YouTube has lifted former President Donald Trump’s account restrictions, which the Google-owned video platform imposed in the aftermath of the Jan. 6, 2021, Capitol riot. 

“Starting today, the Donald J. Trump channel is no longer restricted and the ability to upload new content is restored,” said YouTube Vice President Leslie Miller in a statement Friday. “We carefully evaluated the continued risk of real-world violence, balancing that with the importance of preserving the opportunity for voters to hear equally from major national candidates in the run-up to an election.”

YouTube said Mr. Trump’s account would be subject to the same rules that every other user’s channel faces. 

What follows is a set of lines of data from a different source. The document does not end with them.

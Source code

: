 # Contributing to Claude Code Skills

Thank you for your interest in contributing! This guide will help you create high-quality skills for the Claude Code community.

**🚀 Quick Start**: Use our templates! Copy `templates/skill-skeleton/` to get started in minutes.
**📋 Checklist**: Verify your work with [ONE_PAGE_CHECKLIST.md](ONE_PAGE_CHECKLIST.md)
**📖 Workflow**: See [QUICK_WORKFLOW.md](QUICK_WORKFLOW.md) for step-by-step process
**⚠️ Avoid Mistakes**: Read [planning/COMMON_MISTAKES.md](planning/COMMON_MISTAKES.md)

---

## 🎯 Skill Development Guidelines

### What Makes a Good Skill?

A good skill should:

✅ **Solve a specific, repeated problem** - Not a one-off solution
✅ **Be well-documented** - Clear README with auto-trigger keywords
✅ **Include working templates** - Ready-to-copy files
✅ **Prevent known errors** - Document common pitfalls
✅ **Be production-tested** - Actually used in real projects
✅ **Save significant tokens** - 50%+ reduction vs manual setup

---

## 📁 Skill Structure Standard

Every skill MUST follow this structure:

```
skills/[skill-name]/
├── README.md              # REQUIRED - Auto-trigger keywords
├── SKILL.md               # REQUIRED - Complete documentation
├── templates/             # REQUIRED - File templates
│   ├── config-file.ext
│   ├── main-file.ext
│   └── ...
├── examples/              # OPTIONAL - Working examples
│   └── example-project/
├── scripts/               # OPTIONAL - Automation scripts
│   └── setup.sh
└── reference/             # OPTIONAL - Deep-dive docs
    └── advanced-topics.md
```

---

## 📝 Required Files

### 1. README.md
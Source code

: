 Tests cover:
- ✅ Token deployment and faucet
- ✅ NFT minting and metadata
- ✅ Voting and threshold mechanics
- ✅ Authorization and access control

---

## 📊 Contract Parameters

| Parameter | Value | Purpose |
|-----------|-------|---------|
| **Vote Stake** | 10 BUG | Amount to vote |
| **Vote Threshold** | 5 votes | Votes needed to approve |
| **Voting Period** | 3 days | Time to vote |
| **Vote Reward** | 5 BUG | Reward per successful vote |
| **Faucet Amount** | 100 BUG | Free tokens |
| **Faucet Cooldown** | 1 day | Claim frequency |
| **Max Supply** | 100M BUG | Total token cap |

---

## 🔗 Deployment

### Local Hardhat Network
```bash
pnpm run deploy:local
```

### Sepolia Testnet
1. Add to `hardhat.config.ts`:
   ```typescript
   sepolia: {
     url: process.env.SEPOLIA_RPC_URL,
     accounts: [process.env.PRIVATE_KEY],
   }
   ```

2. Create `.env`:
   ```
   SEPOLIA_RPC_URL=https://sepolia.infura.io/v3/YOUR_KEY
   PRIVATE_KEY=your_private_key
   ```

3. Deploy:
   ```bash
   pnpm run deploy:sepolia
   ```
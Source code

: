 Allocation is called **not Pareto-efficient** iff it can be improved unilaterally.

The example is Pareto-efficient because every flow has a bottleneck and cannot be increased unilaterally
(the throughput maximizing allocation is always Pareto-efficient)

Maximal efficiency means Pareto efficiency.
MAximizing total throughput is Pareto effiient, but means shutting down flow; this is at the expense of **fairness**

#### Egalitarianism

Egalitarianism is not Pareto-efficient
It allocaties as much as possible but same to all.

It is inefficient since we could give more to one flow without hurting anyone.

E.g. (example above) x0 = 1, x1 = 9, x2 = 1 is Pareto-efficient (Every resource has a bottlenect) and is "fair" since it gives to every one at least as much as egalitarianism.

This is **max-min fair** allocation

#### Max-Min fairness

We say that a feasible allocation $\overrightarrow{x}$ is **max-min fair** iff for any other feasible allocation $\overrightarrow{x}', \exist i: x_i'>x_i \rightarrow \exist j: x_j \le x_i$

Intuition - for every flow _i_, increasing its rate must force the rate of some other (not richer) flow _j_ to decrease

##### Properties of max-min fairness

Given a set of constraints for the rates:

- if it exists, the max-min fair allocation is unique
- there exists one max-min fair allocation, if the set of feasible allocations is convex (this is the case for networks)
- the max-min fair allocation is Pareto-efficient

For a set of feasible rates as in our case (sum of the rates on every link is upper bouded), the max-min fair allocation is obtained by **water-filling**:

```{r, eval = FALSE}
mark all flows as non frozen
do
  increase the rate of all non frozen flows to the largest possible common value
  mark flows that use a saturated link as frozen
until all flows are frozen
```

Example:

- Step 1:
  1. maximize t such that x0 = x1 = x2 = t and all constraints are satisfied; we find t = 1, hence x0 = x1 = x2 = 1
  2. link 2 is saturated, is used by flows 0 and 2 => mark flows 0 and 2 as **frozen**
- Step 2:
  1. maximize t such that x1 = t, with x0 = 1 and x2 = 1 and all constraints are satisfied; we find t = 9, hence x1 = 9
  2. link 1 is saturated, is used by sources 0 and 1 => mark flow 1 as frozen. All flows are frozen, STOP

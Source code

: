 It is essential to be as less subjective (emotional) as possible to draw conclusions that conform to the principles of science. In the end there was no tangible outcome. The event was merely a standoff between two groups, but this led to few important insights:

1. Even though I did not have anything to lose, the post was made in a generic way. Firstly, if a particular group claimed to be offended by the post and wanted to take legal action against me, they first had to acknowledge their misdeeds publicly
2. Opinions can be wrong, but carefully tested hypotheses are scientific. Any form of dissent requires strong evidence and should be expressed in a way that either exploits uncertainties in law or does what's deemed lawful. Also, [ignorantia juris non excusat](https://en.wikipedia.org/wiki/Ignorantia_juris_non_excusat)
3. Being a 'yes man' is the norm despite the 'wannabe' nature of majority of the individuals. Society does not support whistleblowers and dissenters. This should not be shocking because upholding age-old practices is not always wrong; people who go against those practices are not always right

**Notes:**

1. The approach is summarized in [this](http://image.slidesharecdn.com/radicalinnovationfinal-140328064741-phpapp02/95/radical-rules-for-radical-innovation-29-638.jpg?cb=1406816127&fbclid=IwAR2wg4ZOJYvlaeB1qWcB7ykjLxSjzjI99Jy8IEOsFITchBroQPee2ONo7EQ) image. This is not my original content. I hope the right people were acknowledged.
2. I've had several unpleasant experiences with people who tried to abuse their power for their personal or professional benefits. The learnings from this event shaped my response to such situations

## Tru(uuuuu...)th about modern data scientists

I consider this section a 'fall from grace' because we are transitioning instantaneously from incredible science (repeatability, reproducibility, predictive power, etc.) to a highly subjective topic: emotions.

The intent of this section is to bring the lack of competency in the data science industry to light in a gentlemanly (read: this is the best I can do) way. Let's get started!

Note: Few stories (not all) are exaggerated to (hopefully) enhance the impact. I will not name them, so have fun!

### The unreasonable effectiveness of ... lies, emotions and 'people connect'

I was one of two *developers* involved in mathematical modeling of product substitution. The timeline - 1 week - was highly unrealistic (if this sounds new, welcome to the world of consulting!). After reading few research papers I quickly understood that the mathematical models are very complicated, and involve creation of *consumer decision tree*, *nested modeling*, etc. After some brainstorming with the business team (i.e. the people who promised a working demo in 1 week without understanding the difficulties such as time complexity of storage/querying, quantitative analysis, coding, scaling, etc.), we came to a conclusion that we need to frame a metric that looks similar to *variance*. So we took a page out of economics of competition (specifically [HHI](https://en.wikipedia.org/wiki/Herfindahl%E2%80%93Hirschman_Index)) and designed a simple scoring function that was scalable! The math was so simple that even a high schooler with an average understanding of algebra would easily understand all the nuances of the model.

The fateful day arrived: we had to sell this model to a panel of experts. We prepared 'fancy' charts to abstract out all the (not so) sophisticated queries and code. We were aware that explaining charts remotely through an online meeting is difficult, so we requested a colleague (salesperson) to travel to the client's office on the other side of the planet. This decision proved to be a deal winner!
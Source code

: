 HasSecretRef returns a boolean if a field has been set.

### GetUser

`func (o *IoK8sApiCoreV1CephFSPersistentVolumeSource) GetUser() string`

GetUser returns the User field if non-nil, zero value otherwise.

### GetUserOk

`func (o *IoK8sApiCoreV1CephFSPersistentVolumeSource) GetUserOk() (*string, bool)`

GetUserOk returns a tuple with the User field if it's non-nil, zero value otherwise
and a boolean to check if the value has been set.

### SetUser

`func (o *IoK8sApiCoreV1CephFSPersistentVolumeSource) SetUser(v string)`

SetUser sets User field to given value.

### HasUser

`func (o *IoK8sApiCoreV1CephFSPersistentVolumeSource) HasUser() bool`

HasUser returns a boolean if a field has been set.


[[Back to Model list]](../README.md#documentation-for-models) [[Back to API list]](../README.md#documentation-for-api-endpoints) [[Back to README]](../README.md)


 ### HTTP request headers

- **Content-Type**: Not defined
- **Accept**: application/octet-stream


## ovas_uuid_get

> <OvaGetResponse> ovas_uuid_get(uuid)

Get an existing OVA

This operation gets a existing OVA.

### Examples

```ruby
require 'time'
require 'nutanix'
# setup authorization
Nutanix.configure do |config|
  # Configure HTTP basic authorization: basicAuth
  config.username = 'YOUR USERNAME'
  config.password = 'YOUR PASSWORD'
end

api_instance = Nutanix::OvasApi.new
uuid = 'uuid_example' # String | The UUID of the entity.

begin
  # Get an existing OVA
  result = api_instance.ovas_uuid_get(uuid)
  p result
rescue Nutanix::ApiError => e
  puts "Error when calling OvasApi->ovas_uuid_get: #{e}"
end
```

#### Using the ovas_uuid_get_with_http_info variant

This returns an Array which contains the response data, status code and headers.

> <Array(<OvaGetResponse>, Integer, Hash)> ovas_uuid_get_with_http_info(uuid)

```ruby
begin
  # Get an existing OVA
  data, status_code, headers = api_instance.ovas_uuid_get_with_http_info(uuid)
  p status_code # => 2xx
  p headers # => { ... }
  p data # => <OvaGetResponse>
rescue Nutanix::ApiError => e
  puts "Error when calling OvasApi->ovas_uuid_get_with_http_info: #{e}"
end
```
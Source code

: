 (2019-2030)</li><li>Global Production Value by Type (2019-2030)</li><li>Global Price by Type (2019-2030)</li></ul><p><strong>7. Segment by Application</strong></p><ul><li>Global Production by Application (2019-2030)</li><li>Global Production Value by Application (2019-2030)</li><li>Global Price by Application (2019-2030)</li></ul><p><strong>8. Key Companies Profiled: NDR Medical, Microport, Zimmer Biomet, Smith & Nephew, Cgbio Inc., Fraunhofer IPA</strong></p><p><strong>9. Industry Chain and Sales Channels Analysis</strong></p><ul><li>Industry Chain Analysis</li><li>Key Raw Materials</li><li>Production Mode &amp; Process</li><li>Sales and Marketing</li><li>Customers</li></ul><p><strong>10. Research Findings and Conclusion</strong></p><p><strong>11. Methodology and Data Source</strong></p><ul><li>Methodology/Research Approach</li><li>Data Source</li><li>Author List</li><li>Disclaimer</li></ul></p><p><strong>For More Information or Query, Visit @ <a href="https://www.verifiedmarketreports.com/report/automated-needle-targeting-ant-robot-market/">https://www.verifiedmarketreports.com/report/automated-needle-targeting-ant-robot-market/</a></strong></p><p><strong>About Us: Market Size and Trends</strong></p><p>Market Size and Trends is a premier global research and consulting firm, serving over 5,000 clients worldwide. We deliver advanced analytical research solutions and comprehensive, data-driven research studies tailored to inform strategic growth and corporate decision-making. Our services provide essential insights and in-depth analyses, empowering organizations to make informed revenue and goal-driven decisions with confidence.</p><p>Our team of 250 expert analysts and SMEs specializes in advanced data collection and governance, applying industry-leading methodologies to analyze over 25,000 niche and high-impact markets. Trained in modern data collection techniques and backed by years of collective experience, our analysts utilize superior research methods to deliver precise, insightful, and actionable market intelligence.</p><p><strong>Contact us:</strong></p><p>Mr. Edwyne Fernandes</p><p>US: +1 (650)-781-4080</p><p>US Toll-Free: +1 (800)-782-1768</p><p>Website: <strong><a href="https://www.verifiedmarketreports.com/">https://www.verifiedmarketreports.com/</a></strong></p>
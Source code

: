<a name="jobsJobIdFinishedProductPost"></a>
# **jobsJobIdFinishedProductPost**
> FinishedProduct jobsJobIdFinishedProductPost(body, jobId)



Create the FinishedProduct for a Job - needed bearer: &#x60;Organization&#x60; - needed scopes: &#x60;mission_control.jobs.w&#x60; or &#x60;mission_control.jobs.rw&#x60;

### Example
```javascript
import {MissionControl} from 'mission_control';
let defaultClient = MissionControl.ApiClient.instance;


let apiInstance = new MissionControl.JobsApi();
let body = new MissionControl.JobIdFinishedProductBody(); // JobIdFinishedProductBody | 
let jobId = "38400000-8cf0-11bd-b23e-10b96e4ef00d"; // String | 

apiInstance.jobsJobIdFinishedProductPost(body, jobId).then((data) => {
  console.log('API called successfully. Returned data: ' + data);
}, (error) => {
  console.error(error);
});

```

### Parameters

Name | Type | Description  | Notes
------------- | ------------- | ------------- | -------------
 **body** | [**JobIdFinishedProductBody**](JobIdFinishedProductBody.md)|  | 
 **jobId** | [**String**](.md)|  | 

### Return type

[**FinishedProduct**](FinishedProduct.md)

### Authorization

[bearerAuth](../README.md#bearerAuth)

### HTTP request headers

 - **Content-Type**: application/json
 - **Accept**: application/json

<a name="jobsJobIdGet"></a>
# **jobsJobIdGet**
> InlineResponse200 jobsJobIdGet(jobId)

Mr. Trump did not immediately post videos to YouTube. The former president shared videos on his tech platform Truth Social on Friday, which were embedded clips from Rumble, a competitor of YouTube that has attracted conservatives who are fed up with Big Tech. 

The videos, published before YouTube’s announcement, feature Mr. Trump discussing things such as the origins of COVID-19 and restrictions on TikTok. 

Mr. Trump’s direct audience on YouTube is comparable to his following on Rumble. YouTube showed Mr. Trump’s account had 2.65 million subscribers as of Friday afternoon, while Rumble’s website listed 1.75 million followers of Mr. Trump.

YouTube’s lifted restrictions come amid a change in its leadership. Susan Wojcicki announced her departure as CEO last month after leading it for nine years. Ms. Wojcicki said she decided to step away from YouTube to focus on her family, health and other personal projects. 

Ms. Wojcicki said in 2021 that restrictions against Mr. Trump would ultimately be lifted but did not outline a timeline for his return. 

YouTube’s new leader is Neal Mohan, who previously served as the company’s chief product officer. In a March 2023 letter, Mr. Mohan said YouTube was working with policymakers in the U.S. and around the world to address proposals to change laws affecting tech. 

“We’re aligned with government officials in wanting to create a safe environment online that also allows for a plurality of voices to be heard,” Mr. Mohan wrote in the letter.

Other tech platforms that imposed bans on Mr. Trump in 2021 have since removed them, including Twitter and Meta’s Facebook and Instagram. Mr. Trump has not posted content on Facebook, Instagram or Twitter since his access was restored. 

Mr. Trump’s silence on the established tech platforms is attributable to several factors. He is obligated to post first on Truth Social and then wait 6 hours before publishing on other social media platforms, according to paperwork filed by his business partners with the U.S. Securities and Exchange Commission in 2022.